#### WORK ITEM
When the word "contendo" appears in a line of the data below, list that line.

#### RECORDS TO USE
═══
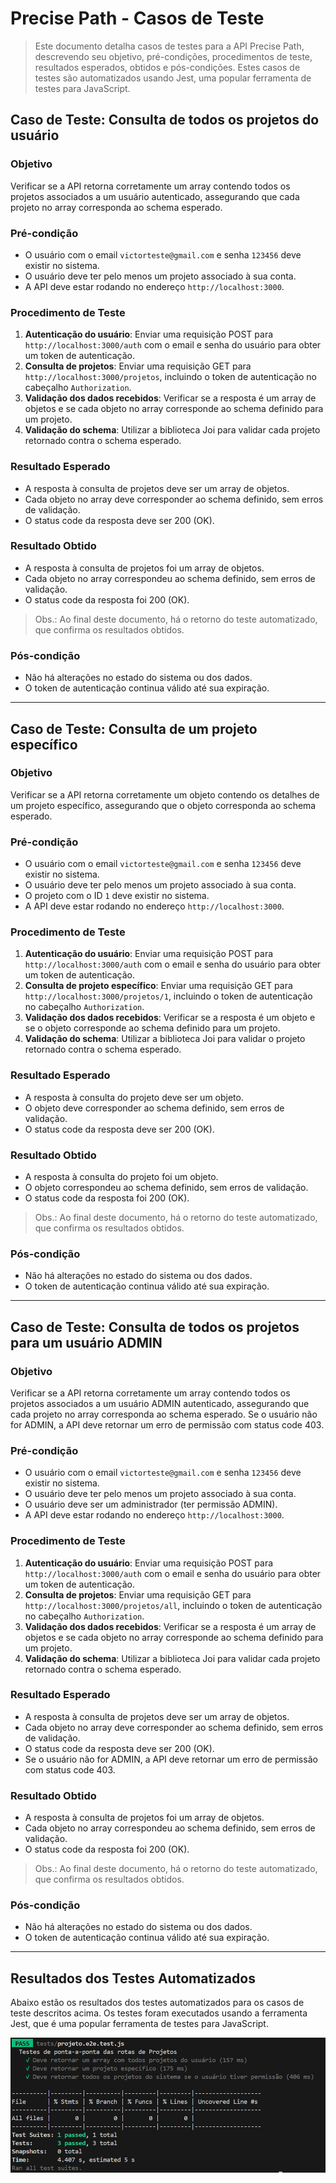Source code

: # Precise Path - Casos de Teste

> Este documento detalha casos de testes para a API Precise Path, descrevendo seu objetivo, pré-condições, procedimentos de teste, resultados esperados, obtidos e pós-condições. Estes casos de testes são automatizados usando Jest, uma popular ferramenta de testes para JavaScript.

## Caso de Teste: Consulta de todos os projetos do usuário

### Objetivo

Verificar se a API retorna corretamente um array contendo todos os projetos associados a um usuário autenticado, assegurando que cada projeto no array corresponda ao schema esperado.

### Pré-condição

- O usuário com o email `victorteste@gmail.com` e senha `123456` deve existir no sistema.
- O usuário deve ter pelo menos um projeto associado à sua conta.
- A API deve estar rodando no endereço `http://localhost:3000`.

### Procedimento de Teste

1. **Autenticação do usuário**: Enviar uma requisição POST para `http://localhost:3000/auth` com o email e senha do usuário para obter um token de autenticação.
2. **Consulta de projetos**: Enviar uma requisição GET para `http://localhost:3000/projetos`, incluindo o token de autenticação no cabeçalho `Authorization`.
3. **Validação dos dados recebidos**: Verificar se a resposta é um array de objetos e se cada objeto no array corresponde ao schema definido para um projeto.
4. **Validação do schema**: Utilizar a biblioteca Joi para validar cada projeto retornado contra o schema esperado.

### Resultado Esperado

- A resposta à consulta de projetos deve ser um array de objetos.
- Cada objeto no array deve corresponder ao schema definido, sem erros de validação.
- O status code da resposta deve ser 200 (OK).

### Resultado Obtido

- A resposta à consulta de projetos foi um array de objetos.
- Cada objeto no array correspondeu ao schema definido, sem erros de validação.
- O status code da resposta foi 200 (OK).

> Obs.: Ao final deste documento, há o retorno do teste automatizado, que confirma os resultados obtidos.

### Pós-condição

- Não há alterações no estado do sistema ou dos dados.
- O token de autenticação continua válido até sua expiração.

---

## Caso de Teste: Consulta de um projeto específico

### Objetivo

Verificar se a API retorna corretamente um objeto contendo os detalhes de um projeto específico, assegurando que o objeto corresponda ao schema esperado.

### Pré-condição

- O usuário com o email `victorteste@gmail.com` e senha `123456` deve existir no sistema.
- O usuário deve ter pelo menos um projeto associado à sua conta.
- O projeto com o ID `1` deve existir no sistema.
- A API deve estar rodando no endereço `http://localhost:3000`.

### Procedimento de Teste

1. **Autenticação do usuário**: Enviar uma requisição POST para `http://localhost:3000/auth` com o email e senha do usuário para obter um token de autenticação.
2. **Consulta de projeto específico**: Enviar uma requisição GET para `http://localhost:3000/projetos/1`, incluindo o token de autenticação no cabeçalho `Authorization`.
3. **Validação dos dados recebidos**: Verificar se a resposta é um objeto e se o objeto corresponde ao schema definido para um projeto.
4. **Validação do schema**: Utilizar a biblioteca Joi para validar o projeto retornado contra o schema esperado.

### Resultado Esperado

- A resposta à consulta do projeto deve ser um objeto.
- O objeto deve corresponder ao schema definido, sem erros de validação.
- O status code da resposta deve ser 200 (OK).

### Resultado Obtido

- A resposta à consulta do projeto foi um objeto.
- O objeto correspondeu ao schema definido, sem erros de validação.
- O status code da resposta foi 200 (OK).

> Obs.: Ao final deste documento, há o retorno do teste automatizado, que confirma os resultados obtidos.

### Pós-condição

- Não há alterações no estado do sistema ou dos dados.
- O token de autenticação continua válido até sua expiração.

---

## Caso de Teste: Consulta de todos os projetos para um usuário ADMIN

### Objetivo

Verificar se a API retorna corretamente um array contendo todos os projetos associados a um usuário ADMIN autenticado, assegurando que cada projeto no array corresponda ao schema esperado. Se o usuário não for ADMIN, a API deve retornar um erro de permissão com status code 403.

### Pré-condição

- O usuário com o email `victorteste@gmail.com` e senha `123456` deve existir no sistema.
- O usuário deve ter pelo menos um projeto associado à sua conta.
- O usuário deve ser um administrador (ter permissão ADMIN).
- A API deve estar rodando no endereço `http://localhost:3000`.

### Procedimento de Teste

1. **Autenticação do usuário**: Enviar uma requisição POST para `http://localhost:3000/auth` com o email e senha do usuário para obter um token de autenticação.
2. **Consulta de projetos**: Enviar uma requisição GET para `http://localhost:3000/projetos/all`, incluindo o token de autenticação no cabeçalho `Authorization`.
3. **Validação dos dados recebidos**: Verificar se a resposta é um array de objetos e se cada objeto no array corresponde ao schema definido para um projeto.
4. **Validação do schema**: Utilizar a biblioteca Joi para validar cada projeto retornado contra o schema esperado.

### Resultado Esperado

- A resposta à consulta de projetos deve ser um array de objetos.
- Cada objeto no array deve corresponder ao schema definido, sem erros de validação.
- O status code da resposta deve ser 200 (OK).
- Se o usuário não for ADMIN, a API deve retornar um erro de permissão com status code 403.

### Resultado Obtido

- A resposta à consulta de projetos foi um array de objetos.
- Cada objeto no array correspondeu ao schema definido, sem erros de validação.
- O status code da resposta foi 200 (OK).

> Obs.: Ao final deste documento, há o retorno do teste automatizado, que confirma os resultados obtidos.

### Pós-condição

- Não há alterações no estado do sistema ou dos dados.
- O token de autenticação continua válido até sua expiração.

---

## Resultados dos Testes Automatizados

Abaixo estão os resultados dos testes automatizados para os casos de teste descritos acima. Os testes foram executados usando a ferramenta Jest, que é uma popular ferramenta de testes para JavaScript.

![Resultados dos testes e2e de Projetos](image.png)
═══
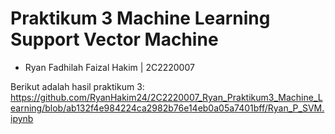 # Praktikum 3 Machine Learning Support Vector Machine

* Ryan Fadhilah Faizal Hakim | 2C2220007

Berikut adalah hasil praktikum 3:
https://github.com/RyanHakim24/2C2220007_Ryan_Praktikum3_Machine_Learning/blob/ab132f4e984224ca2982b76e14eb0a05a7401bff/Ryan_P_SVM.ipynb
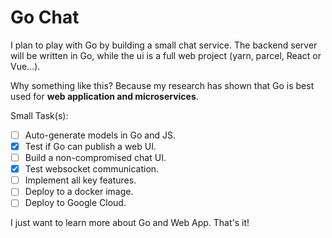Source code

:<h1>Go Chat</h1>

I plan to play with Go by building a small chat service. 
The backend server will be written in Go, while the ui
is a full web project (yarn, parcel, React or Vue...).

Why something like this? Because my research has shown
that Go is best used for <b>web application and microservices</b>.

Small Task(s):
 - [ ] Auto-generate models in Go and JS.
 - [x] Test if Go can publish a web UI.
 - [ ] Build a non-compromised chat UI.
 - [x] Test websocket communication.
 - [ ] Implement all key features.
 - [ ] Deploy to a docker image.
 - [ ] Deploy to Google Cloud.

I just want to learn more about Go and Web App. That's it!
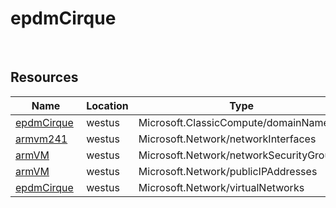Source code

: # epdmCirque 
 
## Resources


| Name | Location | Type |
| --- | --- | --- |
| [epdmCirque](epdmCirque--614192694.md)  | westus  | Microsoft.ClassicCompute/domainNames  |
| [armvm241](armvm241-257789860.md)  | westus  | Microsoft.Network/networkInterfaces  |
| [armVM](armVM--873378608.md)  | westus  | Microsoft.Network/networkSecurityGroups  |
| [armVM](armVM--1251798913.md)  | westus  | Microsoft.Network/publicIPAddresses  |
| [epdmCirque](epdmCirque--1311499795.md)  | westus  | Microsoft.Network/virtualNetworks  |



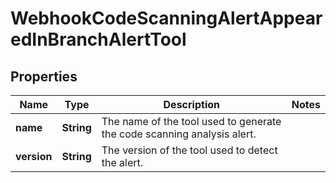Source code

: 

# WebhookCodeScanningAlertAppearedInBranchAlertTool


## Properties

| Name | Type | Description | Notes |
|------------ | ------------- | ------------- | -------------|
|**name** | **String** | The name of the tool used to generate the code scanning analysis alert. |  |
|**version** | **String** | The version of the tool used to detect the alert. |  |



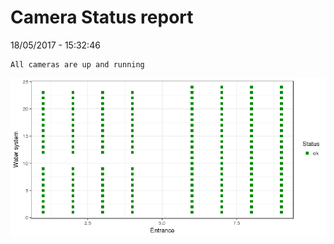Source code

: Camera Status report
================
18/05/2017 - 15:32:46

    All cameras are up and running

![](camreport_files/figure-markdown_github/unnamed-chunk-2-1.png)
═══
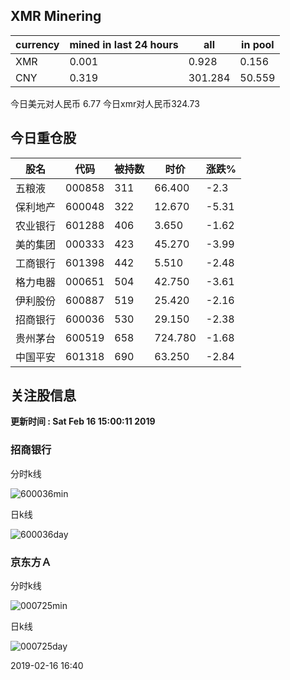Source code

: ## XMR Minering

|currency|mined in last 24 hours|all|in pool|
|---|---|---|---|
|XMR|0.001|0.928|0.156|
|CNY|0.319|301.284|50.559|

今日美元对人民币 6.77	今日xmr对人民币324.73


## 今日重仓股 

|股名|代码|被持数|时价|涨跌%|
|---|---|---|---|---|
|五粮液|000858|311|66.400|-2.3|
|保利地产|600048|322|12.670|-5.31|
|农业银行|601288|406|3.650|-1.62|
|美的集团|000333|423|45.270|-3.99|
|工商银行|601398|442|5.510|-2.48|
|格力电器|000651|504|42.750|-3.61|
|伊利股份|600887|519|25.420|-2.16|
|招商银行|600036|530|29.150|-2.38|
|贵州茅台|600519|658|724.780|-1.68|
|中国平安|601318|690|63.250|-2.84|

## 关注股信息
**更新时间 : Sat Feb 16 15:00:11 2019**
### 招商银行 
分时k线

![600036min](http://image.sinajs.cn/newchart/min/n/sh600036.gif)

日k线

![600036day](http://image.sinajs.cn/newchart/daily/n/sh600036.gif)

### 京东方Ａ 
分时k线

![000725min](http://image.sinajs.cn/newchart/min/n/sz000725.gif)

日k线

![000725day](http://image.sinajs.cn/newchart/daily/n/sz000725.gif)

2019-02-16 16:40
═══
#### ANSWER BELOW
Verificar se a API retorna corretamente um array contendo todos os projetos associados a um usuário autenticado, assegurando que cada projeto no array corresponda ao schema esperado.
Verificar se a API retorna corretamente um objeto contendo os detalhes de um projeto específico, assegurando que o objeto corresponda ao schema esperado.
Verificar se a API retorna corretamente um array contendo todos os projetos associados a um usuário ADMIN autenticado, assegurando que cada projeto no array corresponda ao schema esperado. Se o usuário não for ADMIN, a API deve retornar um erro de permissão com status code 403.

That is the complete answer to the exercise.